With the emergence of bop in the early 1940s and the Second World War looming, many large bands were disbanded due to losing so many men to military service. Norvo’s group was no exception to this phenomenon. Hamstrung by financial woes and a Musicians' Union ban on recording, Norvo joined Benny Goodman’s group in 1944. It was during this time that Norvo switched over to the vibraphone for good.
In January of 1944, Norvo took part in a historic concert at New York’s Metropolitan Opera House. Dubbed the Esquire All-Stars, Norvo joined trumpeter Louis Armstrong, pianist Art Tatum, bassist Oscar Petitford, trombonist Jack Teagarden, and trumpeter Roy Eldridge performed such songs as George Gershwin’s “I Got Rhythm."
On June 6th, 1945, Norvo managed to put together a band for a recording session that went down as one of the strongest transition records of the 1940s, combining both bebop's emerging stars with the established masters of swing. Featured on the “Congo Blues" session were saxophonist Charlie Parker, trumpeter Dizzy Gillespie, pianist Teddy Wilson, bassist Slam Stewart, and drummer J.C. Heard. All musicians involved contributed wonderful solos and glimpses of genius over Norvo’s subtle but effective composition.
Norvo left Benny Goodman’s group to join Woody Herman’s First Herd band. He left Herman’s band in the late 1940s and moved back to Santa Monica, California where he and his wife had a home. He only stayed out west for a brief sabbatical after figuring out that there weren’t many steady places to work in California.
Norvo packed up and moved back to New York City to put a band together. Upon arriving back on the East Coast, Norvo formed a drumless and pianoless trio that first featured guitarist Tal Farlow and bassist Red Kelly. In 1950, Kelly was replaced by bassist Charles Mingus, who had been convinced by Norvo to quit his job at the United States Postal Service and join the trio. This trio entered the studio on May 3rd, 1950 in Los Angeles, California to record “Night and Day."
The trio released one more LP for the Savoy label then disbanded in 1951. In the late 1950s, Norvo toured with Benny Goodman for a brief period of time, then was hired to accompany singer Frank Sinatra. Norvo accompanied Sinatra at the Sands Hotel in Las Vegas before joining him on an Australian tour. Some of these Australian concerts were issued by Blue Note in the late 1990s.

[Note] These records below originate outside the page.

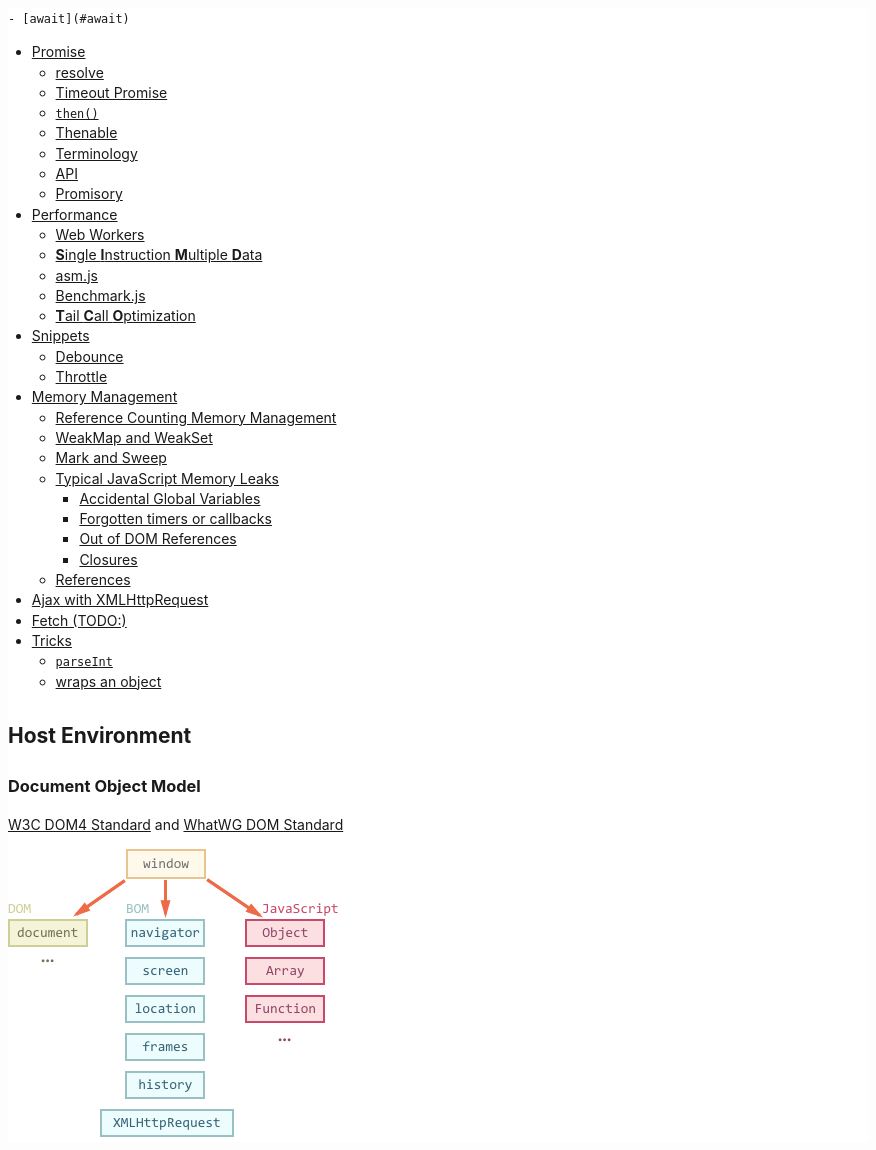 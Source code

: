     - [await](#await)
  - [Promise](#promise)
    - [resolve](#resolve)
    - [Timeout Promise](#timeout-promise)
    - [`then()`](#then)
    - [Thenable](#thenable)
    - [Terminology](#terminology)
    - [API](#api)
    - [Promisory](#promisory)
  - [Performance](#performance)
    - [Web Workers](#web-workers)
    - [**S**ingle **I**nstruction **M**ultiple **D**ata](#single-instruction-multiple-data)
    - [asm.js](#asmjs)
    - [Benchmark.js](#benchmarkjs)
    - [**T**ail **C**all **O**ptimization](#tail-call-optimization)
  - [Snippets](#snippets)
    - [Debounce](#debounce)
    - [Throttle](#throttle)
  - [Memory Management](#memory-management)
    - [Reference Counting Memory Management](#reference-counting-memory-management)
    - [WeakMap and WeakSet](#weakmap-and-weakset)
    - [Mark and Sweep](#mark-and-sweep)
    - [Typical JavaScript Memory Leaks](#typical-javascript-memory-leaks)
      - [Accidental Global Variables](#accidental-global-variables)
      - [Forgotten timers or callbacks](#forgotten-timers-or-callbacks)
      - [Out of DOM References](#out-of-dom-references)
      - [Closures](#closures)
    - [References](#references)
  - [Ajax with XMLHttpRequest](#ajax-with-xmlhttprequest)
  - [Fetch (TODO:)](#fetch-todo)
  - [Tricks](#tricks)
    - [`parseInt`](#parseint)
    - [wraps an object](#wraps-an-object)

## Host Environment

### **D**ocument **O**bject **M**odel

[W3C DOM4 Standard](https://www.w3.org/TR/dom/) and [WhatWG DOM Standard](https://dom.spec.whatwg.org/)

![Browser Host Environment](./window_object.png)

In the 1960s, Norvo spent most of his time in Nevada and California playing for tourists. He also suffered partial hearing loss as a result of a gun firing to close to his ears at a firing range. Norvo rejoined Benny Goodman and toured with the clarinetist off and on between 1968 and 1969.
In the 1970s and 1980s, Norvo toured frequently in the United States and Europe. He also played in Las Vegas for post of this time when he wasn’t on the road. He continued to maintain an active schedule until the mid 1980s when he suffered a stroke. The stroke forced him to take some time off and he never fully recovered given his age. Norvo died on April 6th, 1999 in Santa Monica, California.
Red Norvo's name rarely comes up as part of the Swing Era pantheon, or among the young beboppers whose talent he nurtured. Perhaps it is because he played such a crucial role in the transition from swing to bop that his story has rarely been told. On the other hand, Norvo was one of the few musicians to successfully make this transition himself, and his technique as a vibraphonist served him graciously until his death.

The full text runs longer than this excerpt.